Advanced Micro Devices is gearing up for the August launch of its next-generation Opteron server processor, another dual-core chip that will offer greater memory and virtualization features.
The Sunnyvale, Calif., company will roll out the processor later in August, according to spokesman Phil Hughes. He declined to be more specific on the date, but said reports that the launch is set for Aug. 1 were unfounded.
The new Opteron, referred to internally as “Rev F,” will offer support for faster DDR2 (double data rate 2) memory, an updated on-board memory controller and AMDs on-chip virtualization technology, formerly known as “Pacifica.”
Like that of rival Intels virtualization feature, the AMD technology will take some of the work now done by software from vendors like VMware, which will make the virtualized environment more secure.
The new chip also will come with a new socket, called “AM2.”
AMD is looking to the next Opteron family to continue its momentum, especially at a time when rival Intel is rapidly rolling out new server chips and both companies are gearing for the next battleground—quad-core processors.
Intel, which initially planned to launch quad-core chips early next year, announced that it will now release them by the end of this year.
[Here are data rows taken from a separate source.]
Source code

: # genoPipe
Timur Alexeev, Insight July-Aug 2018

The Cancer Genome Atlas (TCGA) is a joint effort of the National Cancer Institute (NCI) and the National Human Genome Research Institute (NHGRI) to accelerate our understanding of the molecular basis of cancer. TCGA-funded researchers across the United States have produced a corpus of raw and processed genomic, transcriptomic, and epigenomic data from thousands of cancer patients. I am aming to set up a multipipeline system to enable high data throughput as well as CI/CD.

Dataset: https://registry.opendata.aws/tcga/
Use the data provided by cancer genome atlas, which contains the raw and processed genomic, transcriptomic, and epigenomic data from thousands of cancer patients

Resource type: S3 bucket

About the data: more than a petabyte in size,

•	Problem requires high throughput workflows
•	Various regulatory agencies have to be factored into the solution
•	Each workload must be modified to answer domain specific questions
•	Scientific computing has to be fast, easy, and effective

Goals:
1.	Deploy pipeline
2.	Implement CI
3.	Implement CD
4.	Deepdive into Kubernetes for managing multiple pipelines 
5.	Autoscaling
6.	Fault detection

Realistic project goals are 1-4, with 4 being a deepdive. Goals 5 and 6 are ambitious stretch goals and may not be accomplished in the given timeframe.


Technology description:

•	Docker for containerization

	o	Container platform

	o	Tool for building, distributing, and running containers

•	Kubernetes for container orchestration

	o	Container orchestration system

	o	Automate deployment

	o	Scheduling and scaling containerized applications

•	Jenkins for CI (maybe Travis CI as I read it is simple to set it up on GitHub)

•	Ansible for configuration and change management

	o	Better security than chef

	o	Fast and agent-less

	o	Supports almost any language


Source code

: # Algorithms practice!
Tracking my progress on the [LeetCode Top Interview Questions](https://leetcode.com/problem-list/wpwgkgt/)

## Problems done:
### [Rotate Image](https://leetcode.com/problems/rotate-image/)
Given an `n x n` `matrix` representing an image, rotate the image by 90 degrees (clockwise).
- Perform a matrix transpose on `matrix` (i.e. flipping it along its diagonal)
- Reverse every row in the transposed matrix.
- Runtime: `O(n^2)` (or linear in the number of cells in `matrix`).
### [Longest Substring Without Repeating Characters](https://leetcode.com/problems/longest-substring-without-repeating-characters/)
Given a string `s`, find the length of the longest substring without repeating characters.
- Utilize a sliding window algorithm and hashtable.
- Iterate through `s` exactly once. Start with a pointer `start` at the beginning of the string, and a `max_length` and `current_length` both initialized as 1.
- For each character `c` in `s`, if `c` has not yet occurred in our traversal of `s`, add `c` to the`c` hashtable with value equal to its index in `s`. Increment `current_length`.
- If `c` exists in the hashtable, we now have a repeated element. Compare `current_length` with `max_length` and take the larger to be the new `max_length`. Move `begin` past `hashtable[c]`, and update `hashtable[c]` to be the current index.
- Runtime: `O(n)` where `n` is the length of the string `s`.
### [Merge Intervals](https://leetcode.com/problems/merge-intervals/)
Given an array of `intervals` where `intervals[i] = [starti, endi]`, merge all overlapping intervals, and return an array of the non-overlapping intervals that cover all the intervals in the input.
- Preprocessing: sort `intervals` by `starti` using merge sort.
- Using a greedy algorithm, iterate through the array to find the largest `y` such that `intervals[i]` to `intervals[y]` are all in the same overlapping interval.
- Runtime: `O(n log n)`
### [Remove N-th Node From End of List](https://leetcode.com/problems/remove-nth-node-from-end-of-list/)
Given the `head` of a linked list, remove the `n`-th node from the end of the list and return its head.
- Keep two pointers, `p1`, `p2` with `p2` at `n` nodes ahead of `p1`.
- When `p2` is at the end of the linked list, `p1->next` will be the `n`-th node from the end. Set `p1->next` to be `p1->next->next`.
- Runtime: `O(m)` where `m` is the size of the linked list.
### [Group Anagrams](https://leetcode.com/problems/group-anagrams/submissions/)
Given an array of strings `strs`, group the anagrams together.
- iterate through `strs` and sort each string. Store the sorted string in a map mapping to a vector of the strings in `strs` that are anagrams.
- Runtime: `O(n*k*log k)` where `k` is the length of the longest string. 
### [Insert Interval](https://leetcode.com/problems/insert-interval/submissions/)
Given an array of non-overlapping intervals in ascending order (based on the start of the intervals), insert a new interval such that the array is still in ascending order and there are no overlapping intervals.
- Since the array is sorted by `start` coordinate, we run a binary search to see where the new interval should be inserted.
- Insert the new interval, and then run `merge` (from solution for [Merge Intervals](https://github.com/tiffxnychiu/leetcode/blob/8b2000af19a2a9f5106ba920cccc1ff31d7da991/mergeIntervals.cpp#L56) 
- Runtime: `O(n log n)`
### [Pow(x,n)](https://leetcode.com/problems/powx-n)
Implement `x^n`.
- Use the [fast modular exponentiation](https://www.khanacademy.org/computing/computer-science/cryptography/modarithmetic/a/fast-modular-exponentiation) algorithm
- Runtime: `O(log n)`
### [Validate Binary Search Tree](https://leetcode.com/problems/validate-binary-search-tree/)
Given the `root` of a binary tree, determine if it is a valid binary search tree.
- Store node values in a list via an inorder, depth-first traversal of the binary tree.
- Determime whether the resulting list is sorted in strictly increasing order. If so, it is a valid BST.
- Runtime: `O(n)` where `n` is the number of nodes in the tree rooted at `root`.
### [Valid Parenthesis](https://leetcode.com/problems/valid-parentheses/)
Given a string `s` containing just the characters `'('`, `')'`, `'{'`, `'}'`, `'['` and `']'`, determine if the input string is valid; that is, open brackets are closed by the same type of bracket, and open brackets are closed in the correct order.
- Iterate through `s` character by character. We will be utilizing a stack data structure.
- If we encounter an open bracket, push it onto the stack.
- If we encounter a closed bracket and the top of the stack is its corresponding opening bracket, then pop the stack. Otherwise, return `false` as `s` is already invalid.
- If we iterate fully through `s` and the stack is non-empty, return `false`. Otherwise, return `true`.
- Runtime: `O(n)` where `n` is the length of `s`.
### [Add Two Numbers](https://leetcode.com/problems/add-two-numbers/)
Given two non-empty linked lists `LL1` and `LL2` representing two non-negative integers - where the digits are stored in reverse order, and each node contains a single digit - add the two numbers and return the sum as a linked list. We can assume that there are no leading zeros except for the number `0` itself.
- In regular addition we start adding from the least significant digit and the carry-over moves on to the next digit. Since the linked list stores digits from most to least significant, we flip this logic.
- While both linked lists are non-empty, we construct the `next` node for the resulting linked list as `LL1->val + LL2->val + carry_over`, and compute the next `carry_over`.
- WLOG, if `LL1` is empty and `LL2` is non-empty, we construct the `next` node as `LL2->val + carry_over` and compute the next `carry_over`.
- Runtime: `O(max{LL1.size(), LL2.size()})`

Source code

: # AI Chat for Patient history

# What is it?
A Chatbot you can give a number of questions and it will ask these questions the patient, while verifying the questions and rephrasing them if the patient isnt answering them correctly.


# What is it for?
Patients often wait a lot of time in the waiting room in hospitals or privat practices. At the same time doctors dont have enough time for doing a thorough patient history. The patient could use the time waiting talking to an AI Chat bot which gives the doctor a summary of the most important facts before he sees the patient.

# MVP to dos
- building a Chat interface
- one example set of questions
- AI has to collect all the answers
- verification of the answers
AMD is scheduled to release its quad-core chips next year.
According to Mercury Research, Opteron accounted for 22.1 percent of all x86 processors sold. Over the past few years, AMD has been able to gain share by beating Intel in a number of crucial areas, including x64 support, dual core and power efficiency.
The result has been wider adoption by systems makers, including all four top-tier OEMs. Both Hewlett-Packard and Sun Microsystems are growing extensive Opteron-based server lineups, and IBM also has several AMD offerings.
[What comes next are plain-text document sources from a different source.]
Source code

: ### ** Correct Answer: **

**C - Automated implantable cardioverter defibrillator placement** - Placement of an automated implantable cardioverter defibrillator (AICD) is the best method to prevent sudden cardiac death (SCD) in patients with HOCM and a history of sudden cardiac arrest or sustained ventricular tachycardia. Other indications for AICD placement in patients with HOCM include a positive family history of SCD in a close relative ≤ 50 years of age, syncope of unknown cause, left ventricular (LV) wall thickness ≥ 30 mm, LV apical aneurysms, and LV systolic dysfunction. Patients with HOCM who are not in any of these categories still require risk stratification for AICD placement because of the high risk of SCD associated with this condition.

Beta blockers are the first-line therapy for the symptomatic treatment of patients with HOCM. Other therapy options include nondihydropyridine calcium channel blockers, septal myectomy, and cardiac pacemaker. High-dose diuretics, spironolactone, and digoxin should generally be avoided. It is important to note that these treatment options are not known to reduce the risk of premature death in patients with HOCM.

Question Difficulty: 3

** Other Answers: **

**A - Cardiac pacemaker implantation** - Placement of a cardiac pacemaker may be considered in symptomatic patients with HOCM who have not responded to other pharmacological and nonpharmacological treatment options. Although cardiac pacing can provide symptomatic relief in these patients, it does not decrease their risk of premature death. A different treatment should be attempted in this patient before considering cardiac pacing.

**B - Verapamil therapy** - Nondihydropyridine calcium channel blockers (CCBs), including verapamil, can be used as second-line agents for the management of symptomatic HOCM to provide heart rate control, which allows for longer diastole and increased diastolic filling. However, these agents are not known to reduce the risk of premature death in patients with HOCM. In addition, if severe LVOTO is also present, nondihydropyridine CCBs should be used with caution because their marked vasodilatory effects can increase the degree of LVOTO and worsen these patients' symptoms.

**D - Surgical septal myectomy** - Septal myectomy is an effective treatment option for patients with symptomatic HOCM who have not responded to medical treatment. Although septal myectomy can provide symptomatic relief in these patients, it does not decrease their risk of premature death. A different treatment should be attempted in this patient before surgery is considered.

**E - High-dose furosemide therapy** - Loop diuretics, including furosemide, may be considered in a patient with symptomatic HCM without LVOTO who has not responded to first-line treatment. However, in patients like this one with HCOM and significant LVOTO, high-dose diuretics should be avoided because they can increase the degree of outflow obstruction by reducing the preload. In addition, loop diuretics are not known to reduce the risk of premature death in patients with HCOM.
AMD also saw a huge boost in May, when Dell—which for several years said it was sticking with its Intel-only portfolio—announced it will release an Opteron-based server by the end of 2006.
Intel has responded to AMDs growth by relying less on chip speed and more on other features—such as virtualization and multiple cores—to increase performance while reducing power consumption.
Intel, of Santa Clara, Calif., is in the midst of what Pat Gelsinger, executive vice president and general manager of the companys Digital Enterprise Group, called the “summer of servers,” a revamping of its entire server chip portfolio.
Since May, Intel has released two new dual-core Xeon processors—including the highly-touted “Woodcrest” 5100 series—and on July 18 rolled out its latest Itanium 2 9000 series processor family, codenamed “Montecito.”
CEO Paul Otellini said on July 19 that “Tulsa,” the next generation of its Xeon MP chip for servers running four or more processors, will come out in the third quarter, though Intel already has begun shipping the chip for revenue.
However, Intel still has its share of challenges. The company reported disappointing second-quarter earnings July 19, and soon after announced to employees that it was shaking up its upper management tier.
That came a week after Intel announced July 13 it was eliminating about 1,000 management jobs.
The changes were part of an aggressive internal operations review overseen by Otellini.
AMD is scheduled to announce its second-quarter earnings July 20.